The General Data Protection Regulation (GDPR) is a comprehensive set of data protection rules issued by the European Union. The Regulation aims to provide the same high level of data protection for EU residents in all EU countries. To achieve this, it requires companies to implement reasonable data protection measures to protect consumers’ personal data and privacy against data loss or exposure. Contrary to the previous legislation, the GDPR is immediately binding and applicable in all EU Member States.
When is it coming to effect?
The GDPR entered into force on 24 May 2016. It will directly apply from 25 May 2018.

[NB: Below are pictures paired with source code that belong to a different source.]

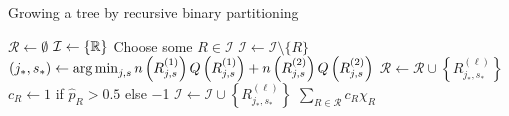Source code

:   \begin{algorithm}
    \caption{Growing a tree by recursive binary partitioning} \label{alg:tree}
    \begin{algorithmic}[1]
        \State $\mathcal{R} \gets \emptyset$ 
        \State $\mathcal{I} \gets \{ \mathbb{R} \}$ 
          \State Choose some $R \in \mathcal{I}$
          \State $\mathcal{I} \gets \mathcal{I} \setminus \{ R \}$
          \State $(j_*, s_*) \gets \operatorname*{arg\,min}_{j, s} n\left(R_{j,s}^{(1)}\right) Q\left(R_{j,s}^{(1)}\right) + 
            n\left(R_{j,s}^{(2)}\right) Q\left(R_{j,s}^{(2)}\right)$ \label{alg:tree:split}
              \State $\mathcal{R} \gets \mathcal{R} \cup \left\{ R_{j_*, s_*}^{(\ell)} \right\}$
              \State $c_R \gets 1$ if $\hat{p}_R > \num{0.5}$ else \num{-1}
            \Else
              \State $\mathcal{I} \gets \mathcal{I} \cup \left\{ R_{j_*, s_*}^{(\ell)} \right\}$
            \EndIf
          \EndFor
        \EndWhile
        \State \Return $\sum_{R \in \mathcal{R}} c_R \chi_R$
      \EndFunction
    \end{algorithmic}
  \end{algorithm}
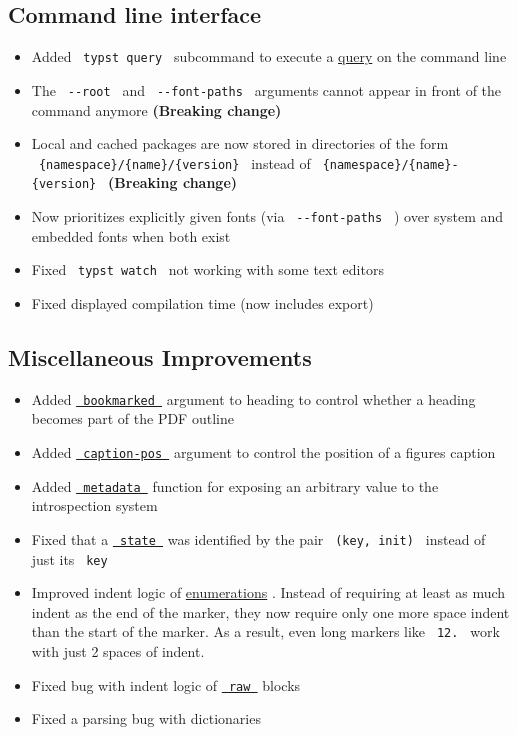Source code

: \subsection{Command line interface}\label{command-line-interface}

\begin{itemize}
\tightlist
\item
  Added \texttt{\ typst\ query\ } subcommand to execute a
  \href{/docs/reference/introspection/query/\#command-line-queries}{query}
  on the command line
\item
  The \texttt{\ -\/-root\ } and \texttt{\ -\/-font-paths\ } arguments
  cannot appear in front of the command anymore \textbf{(Breaking
  change)}
\item
  Local and cached packages are now stored in directories of the form
  \texttt{\ \{namespace\}/\{name\}/\{version\}\ } instead of
  \texttt{\ \{namespace\}/\{name\}-\{version\}\ } \textbf{(Breaking
  change)}
\item
  Now prioritizes explicitly given fonts (via
  \texttt{\ -\/-font-paths\ } ) over system and embedded fonts when both
  exist
\item
  Fixed \texttt{\ typst\ watch\ } not working with some text editors
\item
  Fixed displayed compilation time (now includes export)
\end{itemize}

\subsection{Miscellaneous
Improvements}\label{miscellaneous-improvements}

\begin{itemize}
\tightlist
\item
  Added
  \href{/docs/reference/model/heading/\#parameters-bookmarked}{\texttt{\ bookmarked\ }}
  argument to heading to control whether a heading becomes part of the
  PDF outline
\item
  Added
  \href{/docs/reference/model/figure/\#definitions-caption-position}{\texttt{\ caption-pos\ }}
  argument to control the position of a figure\textquotesingle s caption
\item
  Added
  \href{/docs/reference/introspection/metadata/}{\texttt{\ metadata\ }}
  function for exposing an arbitrary value to the introspection system
\item
  Fixed that a
  \href{/docs/reference/introspection/state/}{\texttt{\ state\ }} was
  identified by the pair \texttt{\ (key,\ init)\ } instead of just its
  \texttt{\ key\ }
\item
  Improved indent logic of
  \href{/docs/reference/model/enum/}{enumerations} . Instead of
  requiring at least as much indent as the end of the marker, they now
  require only one more space indent than the start of the marker. As a
  result, even long markers like \texttt{\ 12.\ } work with just 2
  spaces of indent.
\item
  Fixed bug with indent logic of
  \href{/docs/reference/text/raw/}{\texttt{\ raw\ }} blocks
\item
  Fixed a parsing bug with dictionaries
\end{itemize}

Who is affected by the GDPR?
The GDPR has a broad territorial scope. It applies not only to organizations established in the EU that process personal data, but also to any organization, irrespective of its establishment, that processes personal data of individuals who are in the EU in order to: offer them goods or services, irrespective of whether a payment is required; or to monitor their behavior within the EU.
What is personal data?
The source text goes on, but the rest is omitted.